= John Ferguson Taplin =

John Ferguson Taplin (May 26, 1914 – April 10, 2008) was an American inventor and businessman and repeated donor to Harvard Medical School.

He was married to Virginia Baldwin Taplin (1919?-July 5, 2016), and their gifts were occasionally given in both names.

==Personal life==
Taplin was one of five children born in Wellesley, Massachusetts to Harry Blake Taplin and Helen Hood Taplin. His brother Gardner B Taplin was the author of "The life of Elizabeth Barrett Browning" His sister, Jeannette Taplin Allison, lived in Wellesley, Massachusetts, United States, and his brother, Franklin Taplin, lived in South Hadley, Massachusetts Another brother died at a young age.

Soon after his graduation, Taplin married Virginia Baldwin. The couple had five children. At his death in 2008, they had been married for 69 years.
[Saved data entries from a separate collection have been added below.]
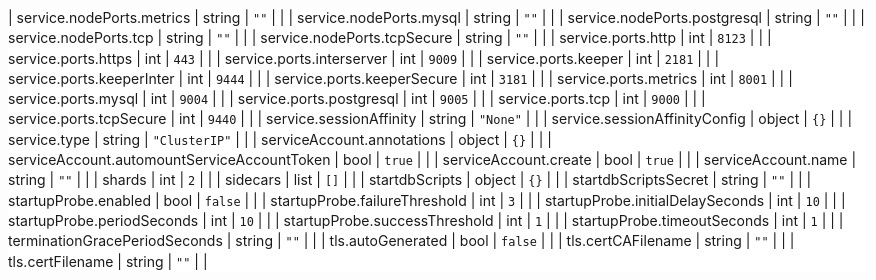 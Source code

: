 | service.nodePorts.metrics | string | `""` |  |
| service.nodePorts.mysql | string | `""` |  |
| service.nodePorts.postgresql | string | `""` |  |
| service.nodePorts.tcp | string | `""` |  |
| service.nodePorts.tcpSecure | string | `""` |  |
| service.ports.http | int | `8123` |  |
| service.ports.https | int | `443` |  |
| service.ports.interserver | int | `9009` |  |
| service.ports.keeper | int | `2181` |  |
| service.ports.keeperInter | int | `9444` |  |
| service.ports.keeperSecure | int | `3181` |  |
| service.ports.metrics | int | `8001` |  |
| service.ports.mysql | int | `9004` |  |
| service.ports.postgresql | int | `9005` |  |
| service.ports.tcp | int | `9000` |  |
| service.ports.tcpSecure | int | `9440` |  |
| service.sessionAffinity | string | `"None"` |  |
| service.sessionAffinityConfig | object | `{}` |  |
| service.type | string | `"ClusterIP"` |  |
| serviceAccount.annotations | object | `{}` |  |
| serviceAccount.automountServiceAccountToken | bool | `true` |  |
| serviceAccount.create | bool | `true` |  |
| serviceAccount.name | string | `""` |  |
| shards | int | `2` |  |
| sidecars | list | `[]` |  |
| startdbScripts | object | `{}` |  |
| startdbScriptsSecret | string | `""` |  |
| startupProbe.enabled | bool | `false` |  |
| startupProbe.failureThreshold | int | `3` |  |
| startupProbe.initialDelaySeconds | int | `10` |  |
| startupProbe.periodSeconds | int | `10` |  |
| startupProbe.successThreshold | int | `1` |  |
| startupProbe.timeoutSeconds | int | `1` |  |
| terminationGracePeriodSeconds | string | `""` |  |
| tls.autoGenerated | bool | `false` |  |
| tls.certCAFilename | string | `""` |  |
| tls.certFilename | string | `""` |  | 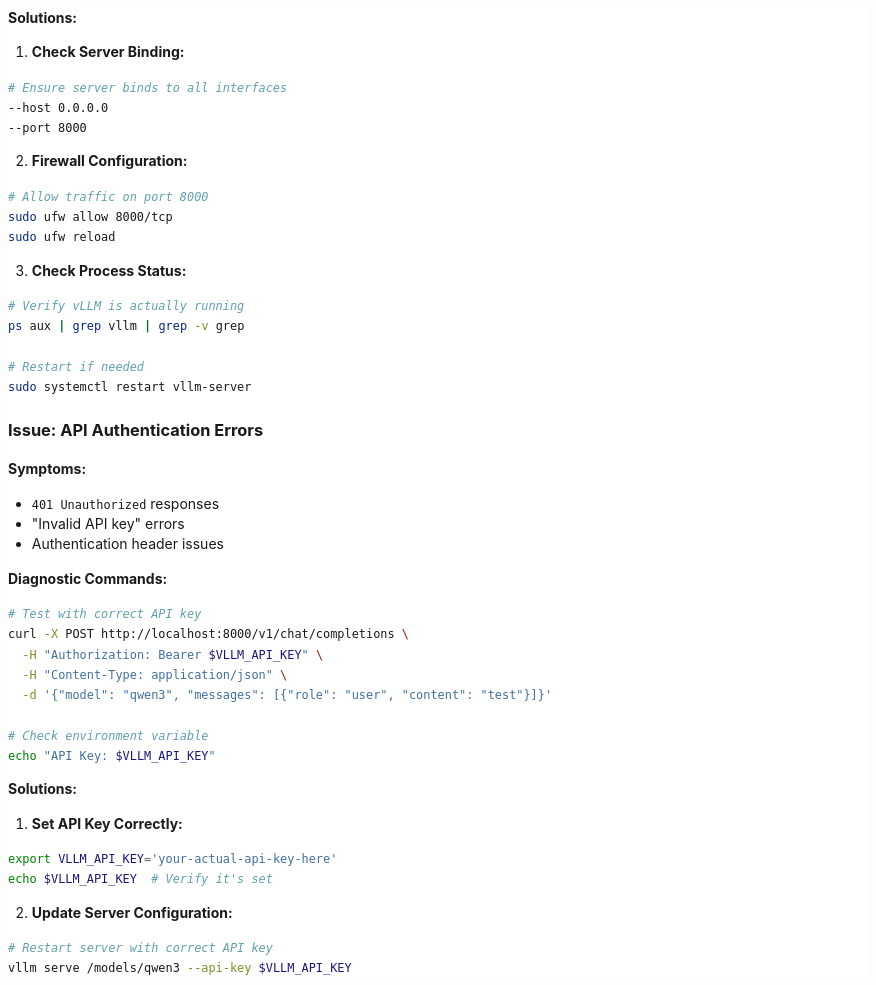 **Solutions:**

1. **Check Server Binding:**
```bash
# Ensure server binds to all interfaces
--host 0.0.0.0
--port 8000
```

2. **Firewall Configuration:**
```bash
# Allow traffic on port 8000
sudo ufw allow 8000/tcp
sudo ufw reload
```

3. **Check Process Status:**
```bash
# Verify vLLM is actually running
ps aux | grep vllm | grep -v grep

# Restart if needed
sudo systemctl restart vllm-server
```

### Issue: API Authentication Errors

**Symptoms:**
- `401 Unauthorized` responses
- "Invalid API key" errors
- Authentication header issues

**Diagnostic Commands:**
```bash
# Test with correct API key
curl -X POST http://localhost:8000/v1/chat/completions \
  -H "Authorization: Bearer $VLLM_API_KEY" \
  -H "Content-Type: application/json" \
  -d '{"model": "qwen3", "messages": [{"role": "user", "content": "test"}]}'

# Check environment variable
echo "API Key: $VLLM_API_KEY"
```

**Solutions:**

1. **Set API Key Correctly:**
```bash
export VLLM_API_KEY='your-actual-api-key-here'
echo $VLLM_API_KEY  # Verify it's set
```

2. **Update Server Configuration:**
```bash
# Restart server with correct API key
vllm serve /models/qwen3 --api-key $VLLM_API_KEY
```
In 2016, Virginia Taplin died at age 97 after a life of voluntary community service and active charity.

==Professional life==
Taplin studied engineering at the Massachusetts Institute of Technology.

During his career as an engineer, Taplin invented devices for controlling cabin pressures in jet aircraft, speed controls for aircraft engines, and leak-free piston seals to reduce air pollution from vehicles.